Crude's decline to five-year lows is clearly not a good thing for the energy sector, which is down nearly 13 percent this year. But one sector's loss in this case is another's gain, and many stand to gain from American consumers having more money in their pockets, especially during the holiday shopping season.
"As energy and materials are dropping, the other 80 percent of the S&P 500 benefit, but if it drops too far, it could develop into a scenario where the job creation and high-paying jobs in the energy patch shut down. But in the near term, consumers are getting a break here. It's a big tax cut for most people," said Bruce Bittles, chief investment strategist for RW Baird & Co.
"The only thing we're going to talk about this week and for the rest of this year is the price of a barrel of oil and how low it can go. AAA is talking about the national average of gasoline hitting $2.50 a gallon before the end of the year, that's a dollar less than it was a year ago," said Art Hogan, chief market strategist at Wunderlich Securities.

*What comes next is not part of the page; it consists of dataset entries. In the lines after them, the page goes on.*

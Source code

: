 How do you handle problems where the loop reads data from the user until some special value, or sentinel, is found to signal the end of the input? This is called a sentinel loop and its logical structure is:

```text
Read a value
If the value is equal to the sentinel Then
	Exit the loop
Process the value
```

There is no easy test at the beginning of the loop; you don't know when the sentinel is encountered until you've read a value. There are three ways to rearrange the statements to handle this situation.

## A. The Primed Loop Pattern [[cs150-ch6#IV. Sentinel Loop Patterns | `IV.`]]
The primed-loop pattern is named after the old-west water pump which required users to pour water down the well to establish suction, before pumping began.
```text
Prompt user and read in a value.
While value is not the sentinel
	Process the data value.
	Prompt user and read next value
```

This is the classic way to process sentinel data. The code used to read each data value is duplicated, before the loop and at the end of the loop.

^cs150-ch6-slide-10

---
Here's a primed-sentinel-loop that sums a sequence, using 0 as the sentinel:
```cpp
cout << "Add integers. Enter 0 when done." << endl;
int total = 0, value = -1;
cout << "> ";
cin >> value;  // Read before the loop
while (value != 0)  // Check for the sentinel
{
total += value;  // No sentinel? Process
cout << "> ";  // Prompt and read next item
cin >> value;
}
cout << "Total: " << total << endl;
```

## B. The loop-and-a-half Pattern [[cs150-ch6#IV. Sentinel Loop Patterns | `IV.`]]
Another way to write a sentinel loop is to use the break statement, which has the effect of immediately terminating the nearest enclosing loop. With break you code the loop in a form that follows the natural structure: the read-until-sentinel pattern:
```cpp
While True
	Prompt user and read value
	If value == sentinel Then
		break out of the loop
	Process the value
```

Brent crude and West Texas Intermediate both slid to lows not seen since 2009 on Monday, continuing a trend that had both dropping 18 percent in November as the Organization of Petroleum Exporting Countries opted to keep its 30 million-barrel-a-day production objective.
OPEC's decision to not curb output, increased U.S. production and indications of softening global demand are all factors in pushing the price of crude to levels not seen since July 2009.
"Part of the drastic drop in energy prices has to do with supply, we've gotten too good at finding it. And there has been a bit of a pullback in demand, largely due to a slowdown in Europe and China," said Hogan.
"We could be creating a very volatile environment for oil over the next couple of years. If it trades below $60 (a barrel) for months, I would think that would be problematic," Bittles said.
"The next level that is important is wherever this stops," Hogan said.